A: The scanning engine performs scans in a very dynamic manner to optimize speed and performance. The following is a simplified description of the main steps of a scan:
  • Checking if the remote host is alive – This detection is done by sending ICMP Echo Request (ping) packets, as well as probing some well-known TCP and UDP ports.
  • Firewall detection – This test enables the scanner to gather more information about the network infrastructure and will help during the scan of TCP and UDP ports.
  • TCP / UDP Port scanning – Detect all open TCP and UDP ports to determine which services are running on this host. The number of ports is configurable, but the default scan is approximately 1900 TCP ports and 180 UDP ports.
  • OS Detection – The scanner tries to identify the operating system running on the host. This detection is based on sending specific TCP packets to open and closed ports.
  • TCP / UDP Service Discovery – The scanner tries to identify which service runs on each open port by using active discovery tests.
  • Vulnerability assessment based on the services detected – The scanner performs the actual vulnerability assessment. The scanner first tries to check the version of the service in order to detect only vulnerabilities applicable to this specific service version.

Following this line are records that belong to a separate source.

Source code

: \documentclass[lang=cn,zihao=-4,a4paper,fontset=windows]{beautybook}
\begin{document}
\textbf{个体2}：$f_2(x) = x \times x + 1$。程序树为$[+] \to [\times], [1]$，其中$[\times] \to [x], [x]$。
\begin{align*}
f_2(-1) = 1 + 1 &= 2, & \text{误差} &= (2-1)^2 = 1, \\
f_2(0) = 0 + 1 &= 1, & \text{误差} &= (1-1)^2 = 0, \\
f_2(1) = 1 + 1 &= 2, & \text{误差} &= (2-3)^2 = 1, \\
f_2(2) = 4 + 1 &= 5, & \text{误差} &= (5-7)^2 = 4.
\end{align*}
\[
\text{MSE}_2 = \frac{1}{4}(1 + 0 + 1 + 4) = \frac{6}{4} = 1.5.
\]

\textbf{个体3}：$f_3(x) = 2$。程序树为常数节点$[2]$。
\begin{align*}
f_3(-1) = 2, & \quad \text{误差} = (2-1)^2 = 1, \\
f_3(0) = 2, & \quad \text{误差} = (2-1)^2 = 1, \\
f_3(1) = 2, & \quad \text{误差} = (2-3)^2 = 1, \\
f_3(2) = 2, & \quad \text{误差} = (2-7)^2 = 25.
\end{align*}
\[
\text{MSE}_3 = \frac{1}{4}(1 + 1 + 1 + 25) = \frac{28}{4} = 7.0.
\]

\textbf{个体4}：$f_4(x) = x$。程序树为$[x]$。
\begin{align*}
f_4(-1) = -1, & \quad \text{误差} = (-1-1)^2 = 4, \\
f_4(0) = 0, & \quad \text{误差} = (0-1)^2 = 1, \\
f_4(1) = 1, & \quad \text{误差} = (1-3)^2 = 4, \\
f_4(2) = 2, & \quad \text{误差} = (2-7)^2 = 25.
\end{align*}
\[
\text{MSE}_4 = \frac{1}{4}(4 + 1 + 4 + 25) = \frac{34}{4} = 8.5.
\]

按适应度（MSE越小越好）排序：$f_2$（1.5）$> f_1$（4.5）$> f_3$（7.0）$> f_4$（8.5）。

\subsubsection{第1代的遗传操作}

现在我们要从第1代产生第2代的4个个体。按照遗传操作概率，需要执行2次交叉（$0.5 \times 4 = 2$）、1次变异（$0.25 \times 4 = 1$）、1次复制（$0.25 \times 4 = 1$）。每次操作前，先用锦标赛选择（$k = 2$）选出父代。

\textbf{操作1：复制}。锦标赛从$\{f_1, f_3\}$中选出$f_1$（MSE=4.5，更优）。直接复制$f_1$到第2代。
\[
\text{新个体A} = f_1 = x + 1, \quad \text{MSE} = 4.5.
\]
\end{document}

Q: The scan found vulnerabilities, how do I fix them?
A: In the scan report, a detailed description of each vulnerability will be provided as well as the steps required to resolve the vulnerability. Additionally, external links to security resources such as CVE, OWASP, and other security sites are suggested for more details. After the vulnerabilities have been fixed, rescan to confirm if the vulnerability has been addressed.